(Dataset entries)
BEGIN

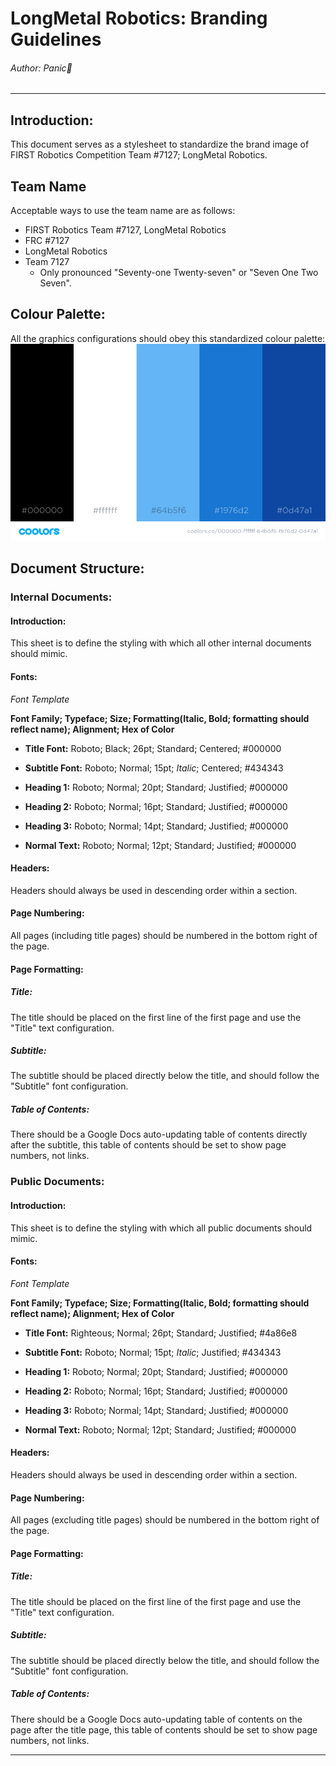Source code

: # LongMetal Robotics: Branding Guidelines
###### Author: Panic
---

## Introduction:
This document serves as a stylesheet to standardize the brand image of FIRST Robotics Competition Team #7127; LongMetal Robotics.

## Team Name
Acceptable ways to use the team name are as follows:
* FIRST Robotics Team #7127, LongMetal Robotics
* FRC #7127
* LongMetal Robotics
* Team 7127
    * Only pronounced "Seventy-one Twenty-seven" or "Seven One Two Seven".

## Colour Palette:
All the graphics configurations should obey this standardized colour palette:
![The Team #7127 Colour Palette](https://github.com/frc-7127-business-team/7127-Business-Materials/blob/master/Palette7.png)

## Document Structure:
### Internal Documents:
#### Introduction:
This sheet is to define the styling with which all other internal documents should mimic.

#### Fonts:

*Font Template*

**Font Family; Typeface; Size; Formatting(Italic, Bold; formatting should reflect name); Alignment; Hex of Color**

* **Title Font:**
Roboto; Black; 26pt; Standard; Centered; #000000

* **Subtitle Font:**
Roboto; Normal; 15pt; *Italic*; Centered; #434343

* **Heading 1:**
Roboto; Normal; 20pt; Standard; Justified; #000000

* **Heading 2:**
Roboto; Normal; 16pt; Standard; Justified; #000000

* **Heading 3:**
Roboto; Normal; 14pt; Standard; Justified; #000000

* **Normal Text:**
Roboto; Normal; 12pt; Standard; Justified; #000000

#### Headers:
Headers should always be used in descending order within a section.

#### Page Numbering:
All pages (including title pages) should be numbered in the bottom right of the page.

#### Page Formatting:

##### Title:
The title should be placed on the first line of the first page and use the "Title" text configuration.

##### Subtitle:
The subtitle should be placed directly below the title, and should follow the "Subtitle" font configuration.

##### Table of Contents:
There should be a Google Docs auto-updating table of contents directly after the subtitle, this table of contents should be set to show page numbers, not links.

### Public Documents:
#### Introduction:
This sheet is to define the styling with which all public documents should mimic.

#### Fonts:

*Font Template*

**Font Family; Typeface; Size; Formatting(Italic, Bold; formatting should reflect name); Alignment; Hex of Color**

* **Title Font:**
Righteous; Normal; 26pt; Standard; Justified; #4a86e8

* **Subtitle Font:**
Roboto; Normal; 15pt; *Italic*; Justified; #434343

* **Heading 1:**
Roboto; Normal; 20pt; Standard; Justified; #000000

* **Heading 2:**
Roboto; Normal; 16pt; Standard; Justified; #000000

* **Heading 3:**
Roboto; Normal; 14pt; Standard; Justified; #000000

* **Normal Text:**
Roboto; Normal; 12pt; Standard; Justified; #000000

#### Headers:
Headers should always be used in descending order within a section.

#### Page Numbering:
All pages (excluding title pages) should be numbered in the bottom right of the page.

#### Page Formatting:

##### Title:
The title should be placed on the first line of the first page and use the "Title" text configuration.

##### Subtitle:
The subtitle should be placed directly below the title, and should follow the "Subtitle" font configuration.

##### Table of Contents:
There should be a Google Docs auto-updating table of contents on the page after the title page, this table of contents should be set to show page numbers, not links.

---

END

- Aim of the exercise:
Each line with the word "Italic" in the records above belongs in the result; copy all of them.

- Answer for the task:
**Font Family; Typeface; Size; Formatting(Italic, Bold; formatting should reflect name); Alignment; Hex of Color**
Roboto; Normal; 15pt; *Italic*; Centered; #434343
**Font Family; Typeface; Size; Formatting(Italic, Bold; formatting should reflect name); Alignment; Hex of Color**
Roboto; Normal; 15pt; *Italic*; Justified; #434343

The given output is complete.